[Task directions]
In the entries below, which lines run from the one with "### 2.3 有机物和有机合成材料" through the one with "Time Series Techniques"? Repeat exactly those, both included, and no pictures.

..........

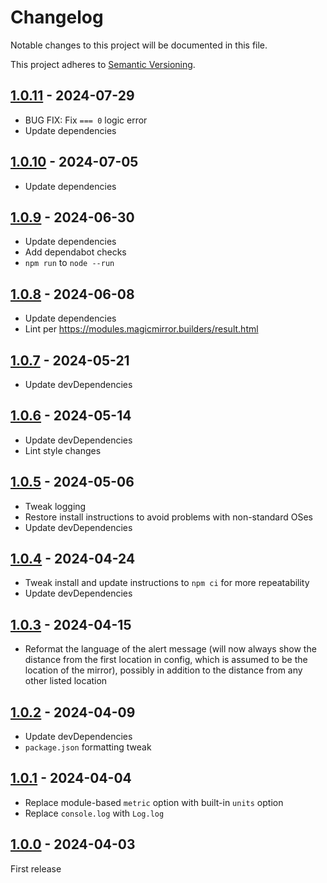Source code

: # Changelog

Notable changes to this project will be documented in this file.

This project adheres to [Semantic Versioning](https://semver.org/spec/v2.0.0.html).

## [1.0.11](https://github.com/dathbe/MMM-EarthquakeAlerts/compare/v1.0.10...v1.0.11) - 2024-07-29

- BUG FIX: Fix `=== 0` logic error
- Update dependencies

## [1.0.10](https://github.com/dathbe/MMM-EarthquakeAlerts/compare/v1.0.9...v1.0.10) - 2024-07-05

- Update dependencies

## [1.0.9](https://github.com/dathbe/MMM-EarthquakeAlerts/compare/v1.0.8...v1.0.9) - 2024-06-30

- Update dependencies
- Add dependabot checks
- `npm run` to `node --run`

## [1.0.8](https://github.com/dathbe/MMM-EarthquakeAlerts/compare/v1.0.7...v1.0.8) - 2024-06-08

- Update dependencies
- Lint per https://modules.magicmirror.builders/result.html

## [1.0.7](https://github.com/dathbe/MMM-EarthquakeAlerts/compare/v1.0.6...v1.0.7) - 2024-05-21

- Update devDependencies

## [1.0.6](https://github.com/dathbe/MMM-EarthquakeAlerts/compare/v1.0.5...v1.0.6) - 2024-05-14

- Update devDependencies
- Lint style changes

## [1.0.5](https://github.com/dathbe/MMM-EarthquakeAlerts/compare/v1.0.4...v1.0.5) - 2024-05-06

- Tweak logging
- Restore install instructions to avoid problems with non-standard OSes
- Update devDependencies

## [1.0.4](https://github.com/dathbe/MMM-EarthquakeAlerts/compare/v1.0.3...v1.0.4) - 2024-04-24

- Tweak install and update instructions to `npm ci` for more repeatability
- Update devDependencies

## [1.0.3](https://github.com/dathbe/MMM-EarthquakeAlerts/compare/v1.0.2...v1.0.3) - 2024-04-15

- Reformat the language of the alert message (will now always show the distance from the first location in config, which is assumed to be the location of the mirror), possibly in addition to the distance from any other listed location

## [1.0.2](https://github.com/dathbe/MMM-EarthquakeAlerts/compare/v1.0.1...v1.0.2) - 2024-04-09

- Update devDependencies
- `package.json` formatting tweak

## [1.0.1](https://github.com/dathbe/MMM-EarthquakeAlerts/compare/v1.0.0...v1.0.1) - 2024-04-04

- Replace module-based `metric` option with built-in `units` option
- Replace `console.log` with `Log.log`

## [1.0.0](https://github.com/dathbe/MMM-EarthquakeAlerts/releases/tag/v1.0.0) - 2024-04-03

First release
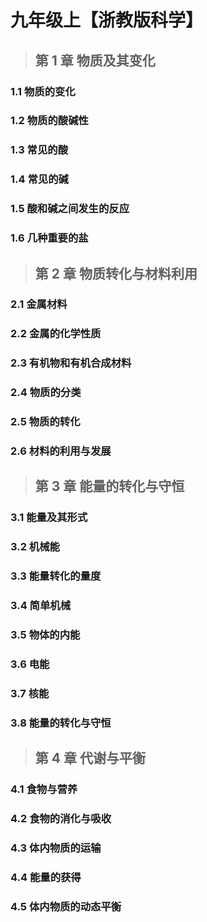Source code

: # 九年级上【浙教版科学】

> ## 第 1 章 物质及其变化

### 1.1 物质的变化

### 1.2 物质的酸碱性

### 1.3 常见的酸

### 1.4 常见的碱

### 1.5 酸和碱之间发生的反应

### 1.6 几种重要的盐

> ## 第 2 章 物质转化与材料利用

### 2.1 金属材料

### 2.2 金属的化学性质

### 2.3 有机物和有机合成材料

### 2.4 物质的分类

### 2.5 物质的转化

### 2.6 材料的利用与发展

> ## 第 3 章 能量的转化与守恒

### 3.1 能量及其形式

### 3.2 机械能

### 3.3 能量转化的量度

### 3.4 简单机械

### 3.5 物体的内能

### 3.6 电能

### 3.7 核能

### 3.8 能量的转化与守恒

> ## 第 4 章 代谢与平衡

### 4.1 食物与营养

### 4.2 食物的消化与吸收

### 4.3 体内物质的运输

### 4.4 能量的获得

### 4.5 体内物质的动态平衡
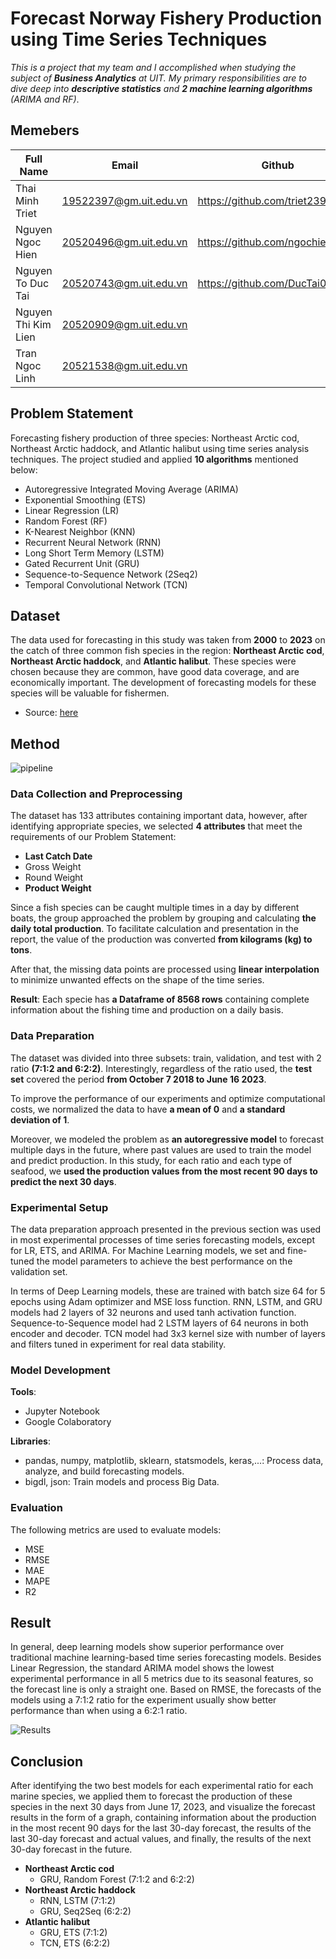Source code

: # Forecast Norway Fishery Production using Time Series Techniques

*This is a project that my team and I accomplished when studying the subject of **Business Analytics** at UIT. My primary responsibilities are to dive deep into **descriptive statistics** and **2 machine learning algorithms** (ARIMA and RF)*.

## Memebers
| Full Name | Email | Github|Role| 
|--------------|-------|------|------|
| Thai Minh Triet | 19522397@gm.uit.edu.vn |https://github.com/triet2397 |Leader | 
| Nguyen Ngoc Hien | 20520496@gm.uit.edu.vn |https://github.com/ngochien1007 |Member | 
| Nguyen To Duc Tai | 20520743@gm.uit.edu.vn |https://github.com/DucTai0909|Member | 
| Nguyen Thi Kim Lien | 20520909@gm.uit.edu.vn | | Member | 
| Tran Ngoc Linh | 20521538@gm.uit.edu.vn | | Member | 

## Problem Statement

Forecasting fishery production of three species: Northeast Arctic cod, Northeast Arctic haddock, and Atlantic halibut using time series analysis techniques. The project studied and applied **10 algorithms** mentioned below:
- Autoregressive Integrated Moving Average (ARIMA) 
- Exponential Smoothing (ETS)
- Linear Regression (LR)
- Random Forest (RF)
- K-Nearest Neighbor (KNN)
- Recurrent Neural Network (RNN) 
- Long Short Term Memory (LSTM)
- Gated Recurrent Unit (GRU) 
- Sequence-to-Sequence Network (2Seq2)
- Temporal Convolutional Network (TCN)

## Dataset

The data used for forecasting in this study was taken from **2000** to **2023** on the catch of three common fish species in the region: **Northeast Arctic cod**, **Northeast Arctic haddock**, and **Atlantic halibut**. These species were chosen because they are common, have good data coverage, and are economically important. The development of forecasting models for these species will be valuable for fishermen.


- Source: [here](https://www.fiskeridir.no/Tall-og-analyse/AApne-data/Fangstdata-seddel-koblet-med-fartoeydata)

## Method


![pipeline](https://github.com/ngochien1007/forecast-fishery-production-using-time-series/assets/154615929/ff2738e4-a877-4c50-8faa-b8e5dba239a2)


### Data Collection and Preprocessing

The dataset has 133 attributes containing important data, however, after identifying appropriate species, we selected **4 attributes** that meet the requirements of our Problem Statement:

- **Last Catch Date**
- Gross Weight
- Round Weight
- **Product Weight**

Since a fish species can be caught multiple times in a day by different boats, the group approached the problem by grouping and calculating **the daily total production**. To facilitate calculation and presentation in the report, the value of the production was converted **from kilograms (kg) to tons**.

After that, the missing data points are processed using **linear interpolation** to minimize unwanted effects on the shape of the time series.

**Result**: Each specie has **a Dataframe of 8568 rows** containing complete information about the fishing time and production on a daily basis.
  
### Data Preparation

The dataset was divided into three subsets: train, validation, and test with 2 ratio **(7:1:2 and 6:2:2)**. Interestingly, regardless of the ratio used, the **test set** covered the period **from October 7 2018 to June 16 2023**. 

To improve the performance of our experiments and optimize computational costs, we normalized the data to have **a mean of 0** and **a standard deviation of 1**. 

Moreover, we modeled the problem as **an autoregressive model** to forecast multiple days in the future, where past values are used to train the model and predict production. In this study, for each ratio and each type of seafood, we **used the production values from the most recent 90 days to predict the next 30 days**.

### Experimental Setup

The data preparation approach presented in the previous section was used in most experimental processes of time series forecasting models, except for LR, ETS, and ARIMA. For Machine Learning models, we set and fine-tuned the model parameters to achieve the best performance on the validation set.

In terms of Deep Learning models, these are trained with batch size 64 for 5 epochs using Adam optimizer and MSE loss function. RNN, LSTM, and GRU models had 2 layers of 32 neurons and used tanh activation function. Sequence-to-Sequence model had 2 LSTM layers of 64 neurons in both encoder and decoder. TCN model had 3x3 kernel size with number of layers and filters tuned in experiment for real data stability.

### Model Development

**Tools**: 
- Jupyter Notebook
- Google Colaboratory

**Libraries**: 

- pandas, numpy, matplotlib, sklearn, statsmodels, keras,...: Process data, analyze, and build forecasting models.
- bigdl, json: Train models and process Big Data.

### Evaluation

The following metrics are used to evaluate models:

- MSE
- RMSE
- MAE
- MAPE
- R2

## Result

In general, deep learning models show superior performance over traditional machine learning-based time series forecasting models. Besides Linear Regression, the standard ARIMA model shows the lowest experimental performance in all 5 metrics due to its seasonal features, so the forecast line is only a straight one. Based on RMSE, the forecasts of the models using a 7:1:2 ratio for the experiment usually show better performance than when using a 6:2:1 ratio.

![Results](https://github.com/ngochien1007/forecast-fishery-production-using-time-series/assets/154615929/c3386674-d297-4d32-a236-a04facb64b40)

## Conclusion

After identifying the two best models for each experimental ratio for each marine species, we applied them to forecast the production of these species in the next 30 days from June 17, 2023, and visualize the forecast results in the form of a graph, containing information about the production in the most recent 90 days for the last 30-day forecast, the results of the last 30-day forecast and actual values, and finally, the results of the next 30-day forecast in the future.

- **Northeast Arctic cod**
  - GRU, Random Forest (7:1:2 and 6:2:2)
- **Northeast Arctic haddock**
  - RNN, LSTM (7:1:2)
  - GRU, Seq2Seq (6:2:2) 
- **Atlantic halibut**
  - GRU, ETS (7:1:2)
  - TCN, ETS (6:2:2) 


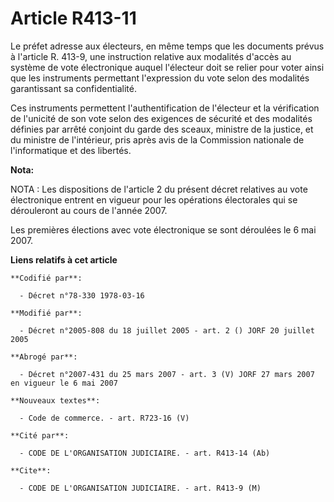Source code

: # Article R413-11

Le préfet adresse aux électeurs, en même temps que les documents prévus à l'article R. 413-9, une instruction relative aux
modalités d'accès au système de vote électronique auquel l'électeur doit se relier pour voter ainsi que les instruments
permettant l'expression du vote selon des modalités garantissant sa confidentialité.

Ces instruments permettent l'authentification de l'électeur et la vérification de l'unicité de son vote selon des exigences
de sécurité et des modalités définies par arrêté conjoint du garde des sceaux, ministre de la justice, et du ministre de
l'intérieur, pris après avis de la Commission nationale de l'informatique et des libertés.

**Nota:**

NOTA : Les dispositions de l'article 2 du présent décret relatives au vote électronique entrent en vigueur pour les
opérations électorales qui se dérouleront au cours de l'année 2007.

Les premières élections avec vote électronique se sont déroulées le 6 mai 2007.

**Liens relatifs à cet article**

	**Codifié par**:

	  - Décret n°78-330 1978-03-16

	**Modifié par**:

	  - Décret n°2005-808 du 18 juillet 2005 - art. 2 () JORF 20 juillet 2005

	**Abrogé par**:

	  - Décret n°2007-431 du 25 mars 2007 - art. 3 (V) JORF 27 mars 2007 en vigueur le 6 mai 2007

	**Nouveaux textes**:

	  - Code de commerce. - art. R723-16 (V)

	**Cité par**:

	  - CODE DE L'ORGANISATION JUDICIAIRE. - art. R413-14 (Ab)

	**Cite**:

	  - CODE DE L'ORGANISATION JUDICIAIRE. - art. R413-9 (M)
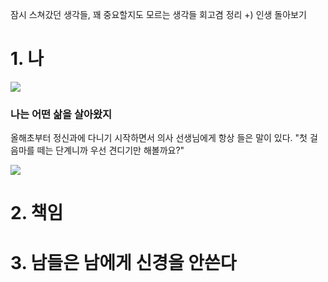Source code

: 
잠시 스쳐갔던 생각들, 꽤 중요할지도 모르는 생각들 회고겸 정리 +) 인생 돌아보기 


# 1.  나

![](https://i.giphy.com/Kpxjiwbtguize.webp)

### 나는 어떤 삶을 살아왔지

올해초부터 정신과에 다니기 시작하면서 의사 선생님에게 항상 들은 말이 있다.
"첫 걸음마를 떼는 단계니까 우선 견디기만 해볼까요?"










![](https://www.youtube.com/watch?v=O6-zTxWXnCo)




# 2. 책임



# 3.  남들은 남에게 신경을 안쓴다
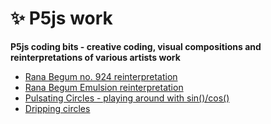 # :sparkles: P5js work
**P5js coding bits - creative coding, visual compositions and reinterpretations of various artists work**
- [Rana Begum no. 924 reinterpretation](https://luisabalaban.github.io/P5js-work-/Rana_begum_no._924/)
- [Rana Begum Emulsion reinterpretation](https://luisabalaban.github.io/P5js-work-/Rana_Begum_Emulsion/) 
- [Pulsating Circles - playing around with sin()/cos()](https://luisabalaban.github.io/P5js-work-/Pulsating_circles)
- [Dripping circles](https://luisabalaban.github.io/P5js-work-/Drip_circles)
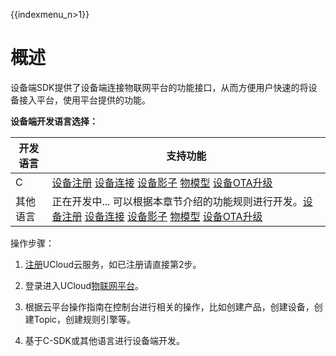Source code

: {{indexmenu_n>1}}

# 概述

设备端SDK提供了设备端连接物联网平台的功能接口，从而方便用户快速的将设备接入平台，使用平台提供的功能。 

**设备端开发语言选择：**

|开发语言 | 支持功能 |
|---|---|
|C | [设备注册](/c_sdk_example/mqttinterface#设备身份认证) [设备连接](/c_sdk_example/mqttinterface#设备身份认证) [设备影子](/c_sdk_example/deviceshadowinterface) [物模型](/c_sdk_example/thingmodelinterface) [设备OTA升级](c_sdk_example/otainterface) |  
|其他语言| 正在开发中...  可以根据本章节介绍的功能规则进行开发。[设备注册](authenticate_devices/what_is_authenticate_devices) [设备连接](connecting_devices) [设备影子](device_shadow) [物模型](thingmode/what_is_thingmode) [设备OTA升级](ota) |


操作步骤：

1. [注册](https://passport.ucloud.cn/#register)UCloud云服务，如已注册请直接第2步。

2. 登录进入UCloud[物联网平台](https://console.ucloud.cn/uiot)。

3. 根据云平台操作指南在控制台进行相关的操作，比如创建产品，创建设备，创建Topic，创建规则引擎等。

4. 基于C-SDK或其他语言进行设备端开发。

..........

[Answer for the task]
### 2.3 有机物和有机合成材料

### 2.4 物质的分类

### 2.5 物质的转化

### 2.6 材料的利用与发展

> ## 第 3 章 能量的转化与守恒

### 3.1 能量及其形式

### 3.2 机械能

### 3.3 能量转化的量度

### 3.4 简单机械

### 3.5 物体的内能

### 3.6 电能

### 3.7 核能

### 3.8 能量的转化与守恒

> ## 第 4 章 代谢与平衡

### 4.1 食物与营养

### 4.2 食物的消化与吸收

### 4.3 体内物质的运输

### 4.4 能量的获得

### 4.5 体内物质的动态平衡
Source code

: # Forecast Norway Fishery Production using Time Series Techniques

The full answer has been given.